Michigan is one of the most diverse agricultural growers in the country, second only to California. So perhaps it shouldn’t be surprising that it’s the number one producer of cucumbers, specifically those grown for pickles. For such a tiny vegetable, pickles make for big business.
At Swanson Pickling Co. in Ravenna, Michigan, pickling goes back a long way, starting with John Wesley Swanson, who began by marketing and selling pickles grown in the state after World War II. Four generations later, the Swanson family grows, grades, and ferments pickles that find their way onto grocery shelves across the country.
“We grow almost 1,500 acres of pickling cucumbers, which yields about 200 bushels of pickles per acre,” said John Swanson, president of Swanson Pickle Co. “That’s just a third of what we brine, so the rest we’re getting from other farmers around the state.”
The company, which is a Great Lakes Energy Cooperative member, has more than 1,300 fiberglass tanks, each able to hold 905 bushels of cucumbers, with fermentation taking from four to six weeks. Pickles are then removed from tanks and shipped to client companies throughout the Midwest. These clients include big names as close as Holland, Michigan, where the Kraft Heinz Company uses these pickles as the base for many of its various products.

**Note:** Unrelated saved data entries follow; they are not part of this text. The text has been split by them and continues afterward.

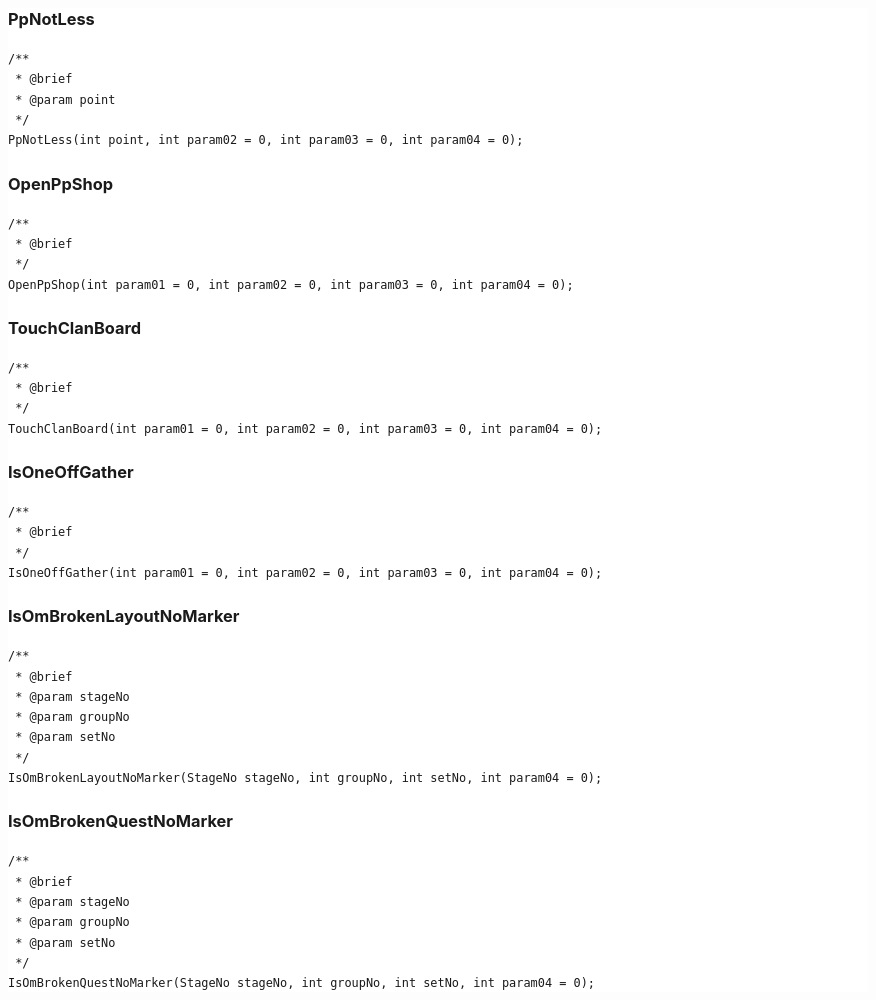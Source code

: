 ### PpNotLess
```
/**
 * @brief
 * @param point
 */
PpNotLess(int point, int param02 = 0, int param03 = 0, int param04 = 0);
```

### OpenPpShop
```
/**
 * @brief
 */
OpenPpShop(int param01 = 0, int param02 = 0, int param03 = 0, int param04 = 0);
```

### TouchClanBoard
```
/**
 * @brief
 */
TouchClanBoard(int param01 = 0, int param02 = 0, int param03 = 0, int param04 = 0);
```

### IsOneOffGather
```
/**
 * @brief
 */
IsOneOffGather(int param01 = 0, int param02 = 0, int param03 = 0, int param04 = 0);
```

### IsOmBrokenLayoutNoMarker
```
/**
 * @brief
 * @param stageNo
 * @param groupNo
 * @param setNo
 */
IsOmBrokenLayoutNoMarker(StageNo stageNo, int groupNo, int setNo, int param04 = 0);
```

### IsOmBrokenQuestNoMarker
```
/**
 * @brief
 * @param stageNo
 * @param groupNo
 * @param setNo
 */
IsOmBrokenQuestNoMarker(StageNo stageNo, int groupNo, int setNo, int param04 = 0);
```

“We’re a company that knows how to pivot and grow based on what our customers want and need,” said John. “In the ‘60s, it was getting into farming. In the ‘80s, we needed to expand our tank yard. In 2000, it was sorting for customers who wanted to stop handling the raw product. You have to be nimble in any business.”
“Maybe it’s that there are a lot of family businesses in pickles, or the longstanding relationships we seem to have with one another. Or maybe it’s just a happy business. I mean, you can’t even say ‘pickle’ and not smile.”
—John Swanson
John has seen his grandfather and father ride the ebb and flow of the pickle industry, and he’s worked with a lot of family over the years. The dynamics of working with his dad, brothers, and even cousins over the years has been a unique experience. Now, John watches as his three children take on their own roles in the family business.

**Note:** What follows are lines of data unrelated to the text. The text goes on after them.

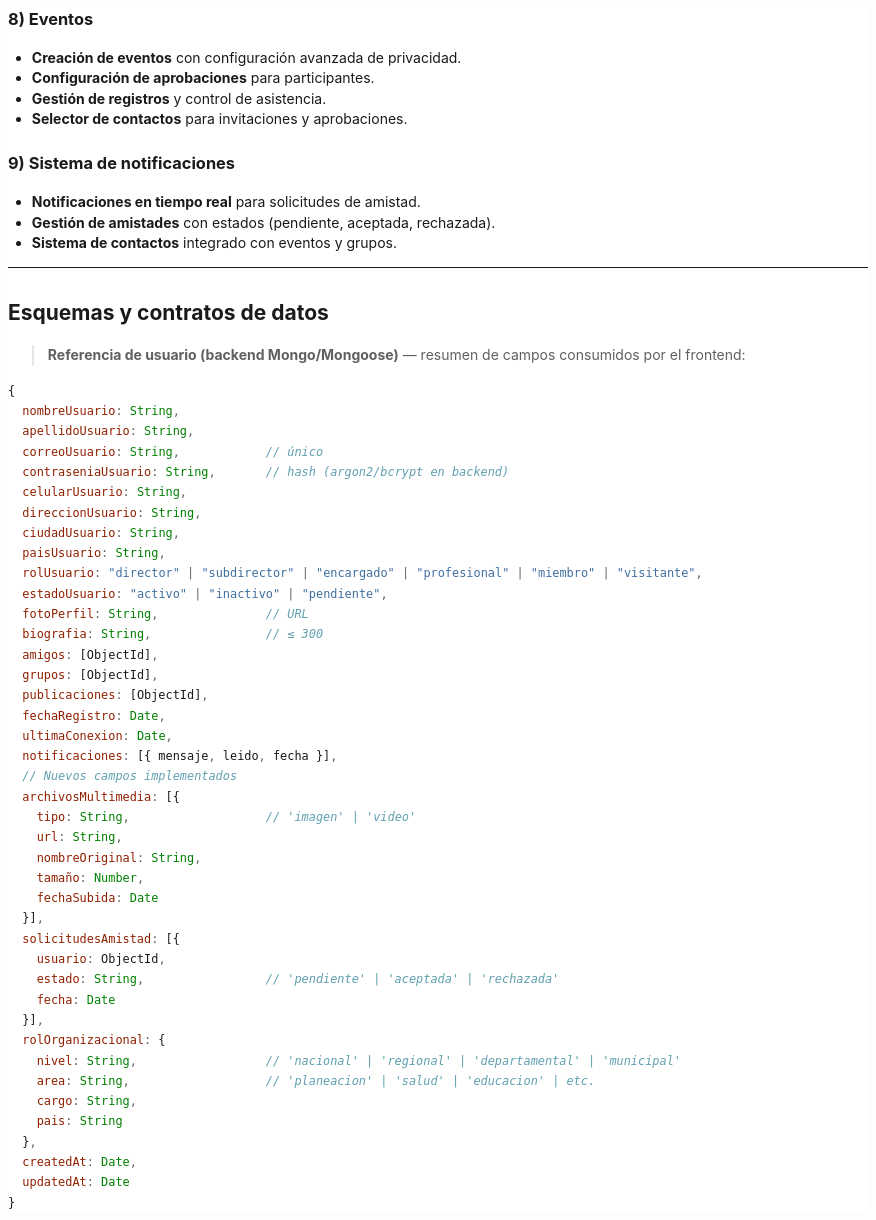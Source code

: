 ### 8) Eventos

- **Creación de eventos** con configuración avanzada de privacidad.
- **Configuración de aprobaciones** para participantes.
- **Gestión de registros** y control de asistencia.
- **Selector de contactos** para invitaciones y aprobaciones.

### 9) Sistema de notificaciones

- **Notificaciones en tiempo real** para solicitudes de amistad.
- **Gestión de amistades** con estados (pendiente, aceptada, rechazada).
- **Sistema de contactos** integrado con eventos y grupos.

---

## Esquemas y contratos de datos

> **Referencia de usuario (backend Mongo/Mongoose)** — resumen de campos consumidos por el frontend:

```js
{
  nombreUsuario: String,
  apellidoUsuario: String,
  correoUsuario: String,            // único
  contraseniaUsuario: String,       // hash (argon2/bcrypt en backend)
  celularUsuario: String,
  direccionUsuario: String,
  ciudadUsuario: String,
  paisUsuario: String,
  rolUsuario: "director" | "subdirector" | "encargado" | "profesional" | "miembro" | "visitante",
  estadoUsuario: "activo" | "inactivo" | "pendiente",
  fotoPerfil: String,               // URL
  biografia: String,                // ≤ 300
  amigos: [ObjectId],
  grupos: [ObjectId],
  publicaciones: [ObjectId],
  fechaRegistro: Date,
  ultimaConexion: Date,
  notificaciones: [{ mensaje, leido, fecha }],
  // Nuevos campos implementados
  archivosMultimedia: [{
    tipo: String,                   // 'imagen' | 'video'
    url: String,
    nombreOriginal: String,
    tamaño: Number,
    fechaSubida: Date
  }],
  solicitudesAmistad: [{
    usuario: ObjectId,
    estado: String,                 // 'pendiente' | 'aceptada' | 'rechazada'
    fecha: Date
  }],
  rolOrganizacional: {
    nivel: String,                  // 'nacional' | 'regional' | 'departamental' | 'municipal'
    area: String,                   // 'planeacion' | 'salud' | 'educacion' | etc.
    cargo: String,
    pais: String
  },
  createdAt: Date,
  updatedAt: Date
}
```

The middle of John’s brood, Wes, manages that massive fiberglass tank yard with more than a thousand vessels to watch over. The youngest son, Matt, oversees the farming and growing operations that his own grandfather, Don, moved the business into. Finally, John’s daughter, Kate, who got her MBA from Spain’s IESE business school and used to work for Syngenta in Switzerland, functions as CFO, looking after the financials and sales.
“We’re honored to be a fourth-generation business, and luckily it’s never felt like a burden,” said John. “But even if the kids had decided not to take over the business, I wouldn’t have been upset. I’m still proud of what we’ve all built together.”
John says he doesn’t carry the burden of the business, the struggles of unknown factors in farming, or even the weight that could be felt in keeping the family business going, as he speaks of the work the family does.
Warmth and friendliness exudes from the present patriarch, and he notes that it feels small and tight-knit like a family within the pickle industry. He mentions moments of discovering “your grandpa knew my grandpa.”
“Maybe it’s that there are a lot of family businesses in pickles, or the longstanding relationships we seem to have with one another,” said John. “Or maybe it’s just a happy business. I mean, you can’t even say ‘pickle’ and not smile.”